Dataset entries:
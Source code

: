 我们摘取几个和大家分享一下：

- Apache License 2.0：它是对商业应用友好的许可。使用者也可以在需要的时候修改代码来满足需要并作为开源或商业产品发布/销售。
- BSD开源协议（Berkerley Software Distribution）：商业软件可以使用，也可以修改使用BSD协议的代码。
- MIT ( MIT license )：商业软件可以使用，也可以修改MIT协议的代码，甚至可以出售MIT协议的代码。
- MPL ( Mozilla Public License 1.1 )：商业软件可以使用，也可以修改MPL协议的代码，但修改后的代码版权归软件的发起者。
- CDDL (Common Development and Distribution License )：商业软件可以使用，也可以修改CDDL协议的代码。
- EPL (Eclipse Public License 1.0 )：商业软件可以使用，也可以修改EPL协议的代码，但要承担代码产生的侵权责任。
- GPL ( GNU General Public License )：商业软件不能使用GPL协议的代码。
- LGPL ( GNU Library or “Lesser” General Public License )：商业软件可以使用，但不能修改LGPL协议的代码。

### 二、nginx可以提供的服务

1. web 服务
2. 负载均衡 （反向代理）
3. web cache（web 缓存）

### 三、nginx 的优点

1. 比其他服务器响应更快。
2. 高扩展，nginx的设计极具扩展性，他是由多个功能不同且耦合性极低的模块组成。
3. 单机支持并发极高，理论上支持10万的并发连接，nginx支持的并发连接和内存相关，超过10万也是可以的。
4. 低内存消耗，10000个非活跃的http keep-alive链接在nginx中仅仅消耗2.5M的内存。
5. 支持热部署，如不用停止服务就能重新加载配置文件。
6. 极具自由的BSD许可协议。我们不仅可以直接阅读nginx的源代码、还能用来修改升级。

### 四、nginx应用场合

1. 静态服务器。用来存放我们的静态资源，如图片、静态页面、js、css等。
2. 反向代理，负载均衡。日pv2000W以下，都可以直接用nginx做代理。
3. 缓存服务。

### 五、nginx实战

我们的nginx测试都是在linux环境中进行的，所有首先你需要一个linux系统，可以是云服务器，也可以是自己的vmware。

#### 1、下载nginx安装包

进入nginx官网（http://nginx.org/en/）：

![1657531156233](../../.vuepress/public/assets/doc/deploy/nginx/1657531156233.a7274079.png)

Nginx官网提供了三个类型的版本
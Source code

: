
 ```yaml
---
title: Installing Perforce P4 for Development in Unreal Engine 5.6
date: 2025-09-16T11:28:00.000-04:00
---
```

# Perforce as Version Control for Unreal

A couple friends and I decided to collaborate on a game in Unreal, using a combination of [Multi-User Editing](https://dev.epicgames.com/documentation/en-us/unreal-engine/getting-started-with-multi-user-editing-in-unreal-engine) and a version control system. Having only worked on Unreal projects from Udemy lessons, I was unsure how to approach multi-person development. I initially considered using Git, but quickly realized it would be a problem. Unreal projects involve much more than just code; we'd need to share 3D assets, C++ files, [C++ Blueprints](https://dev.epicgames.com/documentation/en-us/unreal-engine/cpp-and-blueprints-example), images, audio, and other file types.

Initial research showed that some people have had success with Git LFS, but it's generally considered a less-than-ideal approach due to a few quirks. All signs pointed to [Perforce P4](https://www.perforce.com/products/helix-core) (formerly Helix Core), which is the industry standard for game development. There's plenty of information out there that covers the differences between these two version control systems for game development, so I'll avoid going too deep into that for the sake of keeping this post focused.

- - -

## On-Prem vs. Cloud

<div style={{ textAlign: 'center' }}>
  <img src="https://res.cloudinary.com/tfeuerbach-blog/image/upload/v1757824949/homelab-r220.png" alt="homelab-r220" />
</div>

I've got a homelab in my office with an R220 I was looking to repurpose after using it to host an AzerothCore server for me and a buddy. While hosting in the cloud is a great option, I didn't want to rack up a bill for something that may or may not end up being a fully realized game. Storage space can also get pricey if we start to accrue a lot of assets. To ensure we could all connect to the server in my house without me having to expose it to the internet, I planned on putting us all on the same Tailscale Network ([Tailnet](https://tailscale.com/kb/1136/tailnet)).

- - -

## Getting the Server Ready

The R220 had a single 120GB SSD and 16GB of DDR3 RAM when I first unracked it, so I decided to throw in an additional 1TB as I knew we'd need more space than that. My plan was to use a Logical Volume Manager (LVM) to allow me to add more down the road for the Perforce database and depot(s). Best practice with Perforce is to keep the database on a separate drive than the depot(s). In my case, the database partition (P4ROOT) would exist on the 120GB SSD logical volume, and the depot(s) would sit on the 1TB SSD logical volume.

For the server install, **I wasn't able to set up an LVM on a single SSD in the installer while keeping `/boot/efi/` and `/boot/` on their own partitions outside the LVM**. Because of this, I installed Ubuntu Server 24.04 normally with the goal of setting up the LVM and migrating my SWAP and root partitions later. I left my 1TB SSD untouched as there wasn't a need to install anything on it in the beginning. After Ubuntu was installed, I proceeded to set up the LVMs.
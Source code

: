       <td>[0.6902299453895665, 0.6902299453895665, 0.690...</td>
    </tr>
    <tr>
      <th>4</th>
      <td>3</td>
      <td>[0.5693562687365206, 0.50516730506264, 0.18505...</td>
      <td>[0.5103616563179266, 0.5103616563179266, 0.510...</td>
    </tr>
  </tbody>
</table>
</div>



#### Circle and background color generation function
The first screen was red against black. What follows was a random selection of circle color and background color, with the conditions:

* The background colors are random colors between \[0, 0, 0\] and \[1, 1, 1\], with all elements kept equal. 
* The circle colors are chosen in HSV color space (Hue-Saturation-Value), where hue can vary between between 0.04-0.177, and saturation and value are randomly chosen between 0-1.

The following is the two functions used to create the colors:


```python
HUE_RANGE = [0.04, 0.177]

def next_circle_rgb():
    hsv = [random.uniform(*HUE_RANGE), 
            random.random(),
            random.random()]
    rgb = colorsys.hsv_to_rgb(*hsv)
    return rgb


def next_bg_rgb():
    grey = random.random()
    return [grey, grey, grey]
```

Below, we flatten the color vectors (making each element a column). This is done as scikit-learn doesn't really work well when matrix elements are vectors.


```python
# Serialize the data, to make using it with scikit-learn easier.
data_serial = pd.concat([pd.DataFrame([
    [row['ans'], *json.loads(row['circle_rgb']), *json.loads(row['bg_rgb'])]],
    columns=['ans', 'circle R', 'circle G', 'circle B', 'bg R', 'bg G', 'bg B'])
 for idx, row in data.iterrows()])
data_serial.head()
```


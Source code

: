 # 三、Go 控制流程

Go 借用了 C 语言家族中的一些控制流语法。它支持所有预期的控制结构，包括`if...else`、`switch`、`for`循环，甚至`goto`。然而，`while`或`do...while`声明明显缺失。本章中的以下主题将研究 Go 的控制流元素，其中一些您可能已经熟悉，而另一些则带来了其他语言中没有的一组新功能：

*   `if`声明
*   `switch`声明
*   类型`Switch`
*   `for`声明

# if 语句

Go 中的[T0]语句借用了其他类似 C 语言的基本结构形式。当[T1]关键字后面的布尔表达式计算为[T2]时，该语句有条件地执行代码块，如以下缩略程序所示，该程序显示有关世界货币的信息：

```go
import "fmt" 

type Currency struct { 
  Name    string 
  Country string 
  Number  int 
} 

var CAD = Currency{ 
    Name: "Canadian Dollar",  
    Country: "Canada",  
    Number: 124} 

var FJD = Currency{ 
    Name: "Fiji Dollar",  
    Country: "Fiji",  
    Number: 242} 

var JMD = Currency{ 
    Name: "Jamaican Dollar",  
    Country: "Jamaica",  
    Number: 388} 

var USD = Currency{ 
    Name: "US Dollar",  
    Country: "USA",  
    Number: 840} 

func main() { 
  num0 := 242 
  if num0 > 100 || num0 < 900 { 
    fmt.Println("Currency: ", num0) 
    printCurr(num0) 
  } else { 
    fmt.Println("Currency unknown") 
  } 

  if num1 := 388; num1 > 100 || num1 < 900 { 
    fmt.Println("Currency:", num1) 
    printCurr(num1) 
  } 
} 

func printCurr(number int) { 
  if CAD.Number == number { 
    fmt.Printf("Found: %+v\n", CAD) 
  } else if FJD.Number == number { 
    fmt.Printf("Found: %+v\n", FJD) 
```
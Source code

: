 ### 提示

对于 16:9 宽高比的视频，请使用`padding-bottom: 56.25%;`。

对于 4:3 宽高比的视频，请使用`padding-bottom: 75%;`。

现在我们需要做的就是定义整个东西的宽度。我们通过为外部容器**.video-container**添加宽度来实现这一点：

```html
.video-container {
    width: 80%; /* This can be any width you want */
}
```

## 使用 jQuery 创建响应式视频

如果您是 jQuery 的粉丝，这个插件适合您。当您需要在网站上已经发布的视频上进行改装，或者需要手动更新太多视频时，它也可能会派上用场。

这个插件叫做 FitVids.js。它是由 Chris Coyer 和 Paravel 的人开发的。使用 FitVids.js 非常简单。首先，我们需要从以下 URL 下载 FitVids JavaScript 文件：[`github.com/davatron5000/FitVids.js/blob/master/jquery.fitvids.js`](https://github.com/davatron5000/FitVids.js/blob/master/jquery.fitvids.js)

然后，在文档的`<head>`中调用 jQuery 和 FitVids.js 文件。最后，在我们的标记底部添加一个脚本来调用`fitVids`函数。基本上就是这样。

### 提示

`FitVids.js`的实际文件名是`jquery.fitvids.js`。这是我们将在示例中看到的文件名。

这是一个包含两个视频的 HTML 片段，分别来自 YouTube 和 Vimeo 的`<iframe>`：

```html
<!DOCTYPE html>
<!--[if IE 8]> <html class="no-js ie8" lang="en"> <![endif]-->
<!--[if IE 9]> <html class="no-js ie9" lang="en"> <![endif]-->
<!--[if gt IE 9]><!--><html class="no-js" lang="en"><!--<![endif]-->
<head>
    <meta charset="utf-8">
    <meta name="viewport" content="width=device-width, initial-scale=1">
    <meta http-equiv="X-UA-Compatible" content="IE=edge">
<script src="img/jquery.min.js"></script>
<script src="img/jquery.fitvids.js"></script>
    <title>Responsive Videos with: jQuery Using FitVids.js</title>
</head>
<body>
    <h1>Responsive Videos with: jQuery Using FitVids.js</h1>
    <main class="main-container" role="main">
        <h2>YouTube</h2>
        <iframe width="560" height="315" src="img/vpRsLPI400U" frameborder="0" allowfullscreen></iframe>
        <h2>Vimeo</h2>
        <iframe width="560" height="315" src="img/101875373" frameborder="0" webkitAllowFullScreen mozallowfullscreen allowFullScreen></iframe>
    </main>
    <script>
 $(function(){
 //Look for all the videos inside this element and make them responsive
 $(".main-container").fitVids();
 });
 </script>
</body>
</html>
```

YOUR ASSIGNMENT :: Copy exactly the lines that run from the first line of the data to the line containing "4. 低内存消耗，10000个非活跃的http keep-alive链接在nginx中仅仅消耗2.5M的内存。", please, with both ends included and nothing else.

WRITTEN REPLY ::
Source code

: 我们摘取几个和大家分享一下：

- Apache License 2.0：它是对商业应用友好的许可。使用者也可以在需要的时候修改代码来满足需要并作为开源或商业产品发布/销售。
- BSD开源协议（Berkerley Software Distribution）：商业软件可以使用，也可以修改使用BSD协议的代码。
- MIT ( MIT license )：商业软件可以使用，也可以修改MIT协议的代码，甚至可以出售MIT协议的代码。
- MPL ( Mozilla Public License 1.1 )：商业软件可以使用，也可以修改MPL协议的代码，但修改后的代码版权归软件的发起者。
- CDDL (Common Development and Distribution License )：商业软件可以使用，也可以修改CDDL协议的代码。
- EPL (Eclipse Public License 1.0 )：商业软件可以使用，也可以修改EPL协议的代码，但要承担代码产生的侵权责任。
- GPL ( GNU General Public License )：商业软件不能使用GPL协议的代码。
- LGPL ( GNU Library or “Lesser” General Public License )：商业软件可以使用，但不能修改LGPL协议的代码。

### 二、nginx可以提供的服务

1. web 服务
2. 负载均衡 （反向代理）
3. web cache（web 缓存）

### 三、nginx 的优点

1. 比其他服务器响应更快。
2. 高扩展，nginx的设计极具扩展性，他是由多个功能不同且耦合性极低的模块组成。
3. 单机支持并发极高，理论上支持10万的并发连接，nginx支持的并发连接和内存相关，超过10万也是可以的。
4. 低内存消耗，10000个非活跃的http keep-alive链接在nginx中仅仅消耗2.5M的内存。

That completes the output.